● Records drawn from a dataset:
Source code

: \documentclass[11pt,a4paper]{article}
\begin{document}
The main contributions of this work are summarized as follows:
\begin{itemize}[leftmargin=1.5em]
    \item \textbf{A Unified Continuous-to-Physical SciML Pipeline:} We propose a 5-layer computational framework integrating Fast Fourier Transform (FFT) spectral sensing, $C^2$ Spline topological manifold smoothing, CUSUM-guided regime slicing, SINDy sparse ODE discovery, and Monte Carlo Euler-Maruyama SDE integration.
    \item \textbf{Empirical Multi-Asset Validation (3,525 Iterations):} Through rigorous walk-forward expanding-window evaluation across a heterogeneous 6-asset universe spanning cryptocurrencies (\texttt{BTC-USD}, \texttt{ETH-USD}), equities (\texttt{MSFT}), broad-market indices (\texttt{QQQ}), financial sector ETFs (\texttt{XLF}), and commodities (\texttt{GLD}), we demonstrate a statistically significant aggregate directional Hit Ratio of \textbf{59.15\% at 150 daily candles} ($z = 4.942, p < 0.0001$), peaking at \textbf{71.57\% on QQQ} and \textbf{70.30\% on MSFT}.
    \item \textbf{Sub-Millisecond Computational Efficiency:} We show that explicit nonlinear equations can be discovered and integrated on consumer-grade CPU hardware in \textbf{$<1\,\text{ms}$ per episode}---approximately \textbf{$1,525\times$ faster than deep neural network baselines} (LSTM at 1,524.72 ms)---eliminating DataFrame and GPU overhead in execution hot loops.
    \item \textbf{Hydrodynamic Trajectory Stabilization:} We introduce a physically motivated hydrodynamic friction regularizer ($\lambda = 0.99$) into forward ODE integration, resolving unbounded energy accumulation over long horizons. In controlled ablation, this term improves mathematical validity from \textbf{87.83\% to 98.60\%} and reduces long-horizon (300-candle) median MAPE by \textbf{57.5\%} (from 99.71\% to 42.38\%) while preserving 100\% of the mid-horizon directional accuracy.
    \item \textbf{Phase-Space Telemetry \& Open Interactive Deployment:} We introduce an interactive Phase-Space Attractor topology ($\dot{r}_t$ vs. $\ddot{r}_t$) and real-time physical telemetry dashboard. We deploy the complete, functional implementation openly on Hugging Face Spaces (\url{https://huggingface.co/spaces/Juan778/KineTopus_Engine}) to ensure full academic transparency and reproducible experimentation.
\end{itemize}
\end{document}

● What the task requires:
Each line in which the string "begin" is found must be copied from the data.

● Result for this exercise:
\begin{document}
\begin{itemize}[leftmargin=1.5em]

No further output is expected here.